── EXTRACTED INFORMATION

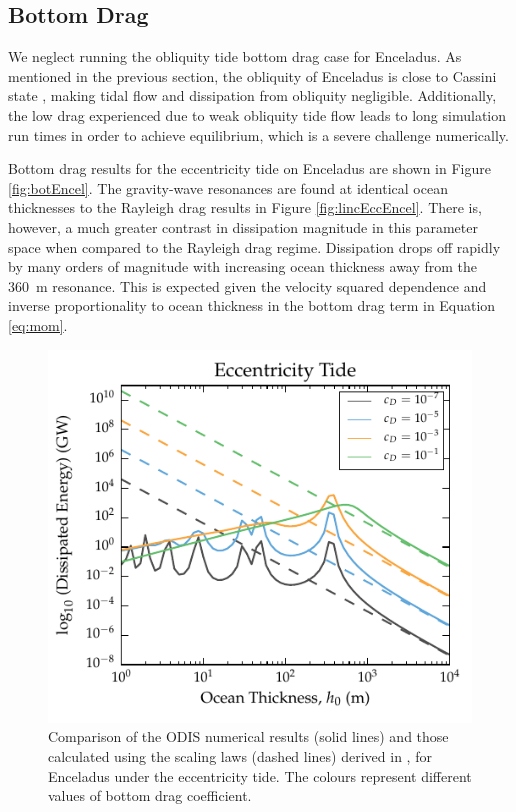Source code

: \subsection{Bottom Drag}

We neglect running the obliquity tide bottom drag case for Enceladus. As mentioned in the previous section, the obliquity of Enceladus is close to Cassini state \citep{chen2011obliquity,baland2016obliquity}, making tidal flow and dissipation from obliquity negligible. Additionally, the low drag experienced due to weak obliquity tide flow leads to long simulation run times in order to achieve equilibrium, which is a severe challenge numerically.

Bottom drag results for the eccentricity tide on Enceladus are shown in Figure \ref{fig:botEncel}. The gravity-wave resonances are found at identical ocean thicknesses to the Rayleigh drag results in Figure \ref{fig:lincEccEncel}. There is, however, a much greater contrast in dissipation magnitude in this parameter space when compared to the Rayleigh drag regime. Dissipation drops off rapidly by many orders of magnitude with increasing ocean thickness away from the \SI{360}{\metre} resonance. This is expected given the velocity squared dependence and inverse proportionality to ocean thickness in the bottom drag term in Equation \ref{eq:mom}. 

\begin{figure}[!t]
\centering
\includegraphics[width=0.85\linewidth]{Figures/enceladus_scaling}
\caption{Comparison of the ODIS numerical results (solid lines) and those calculated using the scaling laws (dashed lines) derived in \citet{chen2013tidal}, for Enceladus under the eccentricity tide. The colours represent different values of bottom drag coefficient. \label{fig:scalEncel}}
\end{figure}

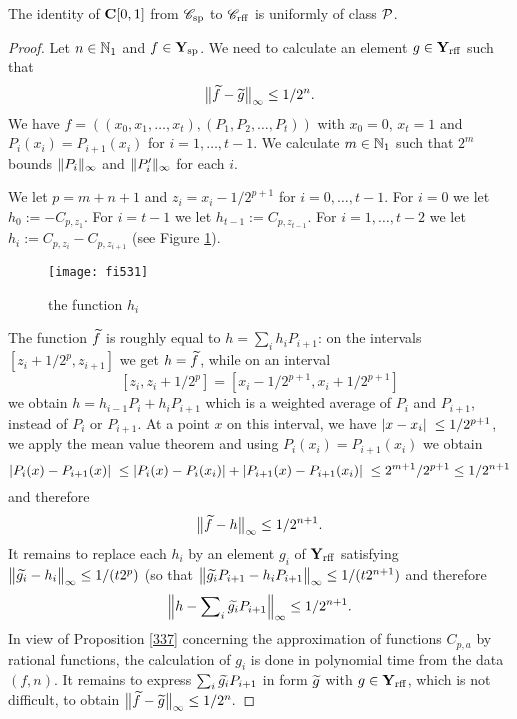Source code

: \begin{theorem} \label{531}
The identity of ${{\bf C}[0,1]}$ from ${{{\mathscr C}}_{\rm sp}}$ to ${{{\mathscr C}}_{\rm rff}}$ is uniformly of class ${\cal P}$.
\end{theorem}

\begin{proof} 
Let $n \in \mathbb {N}_1$ and $f \in {{\bf Y}_{\rm sp}}$. We need to calculate an element $g \in {{\bf Y}_{\rm rff}} $ such that 
\[
\big\lVert  \widetilde{f} - \widetilde{g}  \big\rVert_{\infty} \leq 1/2^n.
\] 
We have $f = ((x_0,x_1,\ldots,x_t),(P_1,P_2,\ldots,P_t))$ with $x_0=0$, $x_t=1$ and $P_i(x_i) = P_{i+1}(x_i)$ for $i = 1,\ldots,t-1$.
 We calculate $m \in \mathbb {N}_1$ such that $2^m$ bounds  
$\lVert P_i \rVert_{\infty}$ and  $\lVert P_i' \rVert_{\infty}$ for each $i$. 

\noindent 
We let $p=m+n+1$ and $z_i = x_i - 1/2^{p+1}$ for $i=0,\dots,t-1$. For $i = 0$  we let $h_0 := -C_{p,z_1}$. For $i = t-1$ we let $h_{t-1}:=C_{p,z_{t-1}}$. 
For $i = 1,\ldots,t-2$ we let $h_i := C_{p,z_i} - C_{p,z_{i+1}}$  (see Figure \ref{fi531}). 

\noindent 
\begin{figure}[htbp] 
\begin{center}
\texttt{[image: fi531]}
\end{center}
\caption[The $h_i$ function]{\label{fi531} 
the function $h_i$} 
\end{figure} 

\noindent 
The function $\widetilde{f}$ is roughly equal to 
$h = \sum_i h_iP_{i+1}$: on the intervals $[z_i+1/2^p, z_{i+1} ]$ 
we get $h =\widetilde{f}$, while on an interval 
\[
[z_i, z_i +1/2^p] = [x_i - 1/2^{p+1}, x_i +1/2^{p+1}]
\]
we obtain $h = h_{i-1}P_i + h_i P_{i+1}$ which is a weighted average of $P_i$ and $P_{i+1}$, instead of $P_i$ or $P_{i+1}$. 
At a point $x$ on this interval, we have $\left|{x-x_i}\right|\; \leq 1/2^{p+1}$, 
we apply the mean value theorem and using $P_i(x_i) =P_{i+1}(x_i)$ we obtain
\[
\left|{P_i(x) - P_{i+1}(x)}\right|\; \leq \left|{P_i(x) - P_i(x_i)}\right| + \left|{P_{i+1}(x) - P_{i+1}(x_i)}\right|\; \leq 2^{m+1}/2^{p+1} \leq 1/2^{n+1}
\]
and therefore
\[
\big\lVert  \widetilde{f} - h  \big\rVert_{\infty} \leq 1/2^{n+1}.
\]
It remains to replace each $h_i$ by an element $g_i$ of ${{\bf Y}_{\rm rff}}$ satisfying $\big\lVert  \widetilde{g_i} - h_i  \big\rVert_{\infty} \leq 1/(t2^{p})$
 (so that
$\big\lVert \widetilde{g_i}P_{i+1}-h_iP_{i+1} \big\rVert_{\infty}\leq 1/(t2^{n+1})$
and therefore
\[
\Big\lVert  h - \sum\nolimits_i \widetilde{g_i}P_{i+1}  \Big\rVert_\infty \leq 1/2^{n+1}.
\]
In view of Proposition \ref{337} concerning the approximation of functions $C_{p,a}$ by rational functions, the calculation of $g_i$ is done in polynomial time from the data $(f,n)$. It remains to express $\sum_i\widetilde{g_i}P_{i+1}$ in form $\widetilde{g}$ with $ g \in {{\bf Y}_{\rm rff}}$, which is not difficult, to obtain $\big\lVert  \widetilde{f} - \widetilde{g}  \big\rVert_{\infty} \leq 1/2^n.$ 
\end{proof}

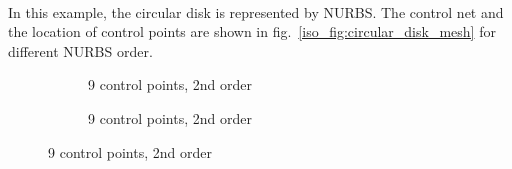 \paragraph{}
In this example, the circular disk is represented by NURBS.
The control net and the location of control points are shown in fig.~\ref{iso_fig:circular_disk_mesh} for different NURBS order.
    \begin{figure}
        \begin{subfigure}[b]{0.5\linewidth}
            \centering
            \caption{9 control points, 2nd order}
        \end{subfigure}
        \begin{subfigure}[b]{0.5\linewidth}
            \centering
            \caption{9 control points, 2nd order}
        \end{subfigure}


\end{figure}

────

Each line above that contains the word "begin" should be counted, and only the total given.

8